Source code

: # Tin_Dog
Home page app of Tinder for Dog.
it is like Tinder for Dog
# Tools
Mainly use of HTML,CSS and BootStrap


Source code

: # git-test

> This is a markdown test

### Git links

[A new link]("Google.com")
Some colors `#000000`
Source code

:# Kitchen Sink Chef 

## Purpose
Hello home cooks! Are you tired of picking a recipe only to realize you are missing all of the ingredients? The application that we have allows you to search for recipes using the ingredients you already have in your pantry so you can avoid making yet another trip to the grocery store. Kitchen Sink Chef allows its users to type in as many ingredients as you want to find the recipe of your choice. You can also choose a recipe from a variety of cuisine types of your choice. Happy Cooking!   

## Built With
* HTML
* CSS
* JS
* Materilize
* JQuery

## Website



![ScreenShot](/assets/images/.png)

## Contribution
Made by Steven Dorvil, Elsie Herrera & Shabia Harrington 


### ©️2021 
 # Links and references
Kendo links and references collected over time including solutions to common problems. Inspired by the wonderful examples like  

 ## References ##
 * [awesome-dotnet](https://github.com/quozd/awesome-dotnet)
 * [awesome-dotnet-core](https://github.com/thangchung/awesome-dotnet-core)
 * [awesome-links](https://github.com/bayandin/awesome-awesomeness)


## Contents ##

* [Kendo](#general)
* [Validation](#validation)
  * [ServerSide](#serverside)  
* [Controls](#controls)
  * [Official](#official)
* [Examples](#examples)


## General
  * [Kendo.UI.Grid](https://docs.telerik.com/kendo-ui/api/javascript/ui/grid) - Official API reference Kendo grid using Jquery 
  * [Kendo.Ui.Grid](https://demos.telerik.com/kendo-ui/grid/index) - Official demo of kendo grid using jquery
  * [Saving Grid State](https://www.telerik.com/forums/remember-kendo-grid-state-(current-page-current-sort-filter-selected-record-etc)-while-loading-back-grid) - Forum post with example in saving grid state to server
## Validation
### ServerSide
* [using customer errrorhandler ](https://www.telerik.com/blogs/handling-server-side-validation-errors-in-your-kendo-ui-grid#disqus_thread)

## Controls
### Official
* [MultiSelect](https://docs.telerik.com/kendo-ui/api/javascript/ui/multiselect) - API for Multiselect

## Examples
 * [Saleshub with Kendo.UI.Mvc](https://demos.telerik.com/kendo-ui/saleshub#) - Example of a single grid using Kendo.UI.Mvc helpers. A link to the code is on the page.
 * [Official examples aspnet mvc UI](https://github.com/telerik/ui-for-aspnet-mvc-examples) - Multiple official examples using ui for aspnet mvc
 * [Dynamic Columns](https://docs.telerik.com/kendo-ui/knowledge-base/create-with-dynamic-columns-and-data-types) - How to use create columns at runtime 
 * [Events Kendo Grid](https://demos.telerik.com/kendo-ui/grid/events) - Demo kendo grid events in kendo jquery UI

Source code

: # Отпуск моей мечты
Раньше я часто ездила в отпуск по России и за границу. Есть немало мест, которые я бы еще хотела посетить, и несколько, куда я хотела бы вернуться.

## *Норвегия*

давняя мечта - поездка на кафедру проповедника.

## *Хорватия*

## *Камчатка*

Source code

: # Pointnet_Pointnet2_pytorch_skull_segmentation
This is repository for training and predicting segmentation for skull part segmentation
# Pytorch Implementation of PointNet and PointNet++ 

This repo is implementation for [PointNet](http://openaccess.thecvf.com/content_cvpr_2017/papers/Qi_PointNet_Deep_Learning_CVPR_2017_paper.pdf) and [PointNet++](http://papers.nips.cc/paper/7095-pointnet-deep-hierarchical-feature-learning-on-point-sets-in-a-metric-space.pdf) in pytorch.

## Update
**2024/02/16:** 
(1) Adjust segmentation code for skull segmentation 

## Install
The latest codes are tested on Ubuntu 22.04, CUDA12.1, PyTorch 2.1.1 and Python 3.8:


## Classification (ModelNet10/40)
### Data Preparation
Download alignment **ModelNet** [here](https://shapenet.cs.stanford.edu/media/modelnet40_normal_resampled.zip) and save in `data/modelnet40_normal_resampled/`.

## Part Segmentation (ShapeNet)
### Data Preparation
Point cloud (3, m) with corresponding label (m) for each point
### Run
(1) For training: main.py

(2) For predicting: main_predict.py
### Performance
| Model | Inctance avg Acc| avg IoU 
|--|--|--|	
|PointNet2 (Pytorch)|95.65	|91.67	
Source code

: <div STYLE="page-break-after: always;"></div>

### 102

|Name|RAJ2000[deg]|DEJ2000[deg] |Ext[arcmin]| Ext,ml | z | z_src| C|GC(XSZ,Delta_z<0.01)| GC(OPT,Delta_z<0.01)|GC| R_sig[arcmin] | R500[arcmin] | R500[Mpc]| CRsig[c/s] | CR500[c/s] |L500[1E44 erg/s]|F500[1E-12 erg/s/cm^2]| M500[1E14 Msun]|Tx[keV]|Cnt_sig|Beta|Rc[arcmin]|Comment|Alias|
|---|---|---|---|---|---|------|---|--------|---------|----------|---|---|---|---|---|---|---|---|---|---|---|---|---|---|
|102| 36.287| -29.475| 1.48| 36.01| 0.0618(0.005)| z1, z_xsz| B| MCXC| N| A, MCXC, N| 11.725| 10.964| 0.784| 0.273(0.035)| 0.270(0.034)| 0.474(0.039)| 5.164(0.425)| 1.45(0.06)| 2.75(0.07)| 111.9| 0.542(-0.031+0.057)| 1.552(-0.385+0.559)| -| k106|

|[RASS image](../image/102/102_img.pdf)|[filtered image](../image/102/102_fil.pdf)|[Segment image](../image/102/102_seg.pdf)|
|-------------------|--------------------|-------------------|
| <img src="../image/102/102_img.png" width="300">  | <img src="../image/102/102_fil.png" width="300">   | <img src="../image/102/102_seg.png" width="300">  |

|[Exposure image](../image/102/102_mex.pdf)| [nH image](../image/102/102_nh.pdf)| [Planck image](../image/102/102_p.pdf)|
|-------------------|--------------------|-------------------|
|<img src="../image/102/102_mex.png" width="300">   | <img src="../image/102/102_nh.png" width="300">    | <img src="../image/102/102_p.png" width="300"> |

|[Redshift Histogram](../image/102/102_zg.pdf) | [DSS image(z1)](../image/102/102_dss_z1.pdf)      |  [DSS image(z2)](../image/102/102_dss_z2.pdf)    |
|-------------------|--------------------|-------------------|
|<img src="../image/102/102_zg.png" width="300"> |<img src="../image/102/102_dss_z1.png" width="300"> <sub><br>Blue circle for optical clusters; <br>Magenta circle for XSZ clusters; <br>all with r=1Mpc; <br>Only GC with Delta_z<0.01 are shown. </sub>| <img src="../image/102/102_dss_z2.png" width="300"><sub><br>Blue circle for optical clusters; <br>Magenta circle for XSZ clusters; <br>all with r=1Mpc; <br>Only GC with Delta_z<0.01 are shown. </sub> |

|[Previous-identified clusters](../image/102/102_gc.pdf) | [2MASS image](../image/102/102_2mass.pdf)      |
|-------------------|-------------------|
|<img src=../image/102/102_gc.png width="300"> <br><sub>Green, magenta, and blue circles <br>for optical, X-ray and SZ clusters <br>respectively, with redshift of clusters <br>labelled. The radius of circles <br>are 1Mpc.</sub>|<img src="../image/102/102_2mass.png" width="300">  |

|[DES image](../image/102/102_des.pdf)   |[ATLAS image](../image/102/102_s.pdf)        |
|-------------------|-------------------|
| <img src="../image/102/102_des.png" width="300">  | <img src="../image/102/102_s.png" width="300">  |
┄┄┄┄┄┄
Show all lines above that contain "github".

 * [awesome-dotnet](https://github.com/quozd/awesome-dotnet)
 * [awesome-dotnet-core](https://github.com/thangchung/awesome-dotnet-core)
 * [awesome-links](https://github.com/bayandin/awesome-awesomeness)
 * [Official examples aspnet mvc UI](https://github.com/telerik/ui-for-aspnet-mvc-examples) - Multiple official examples using ui for aspnet mvc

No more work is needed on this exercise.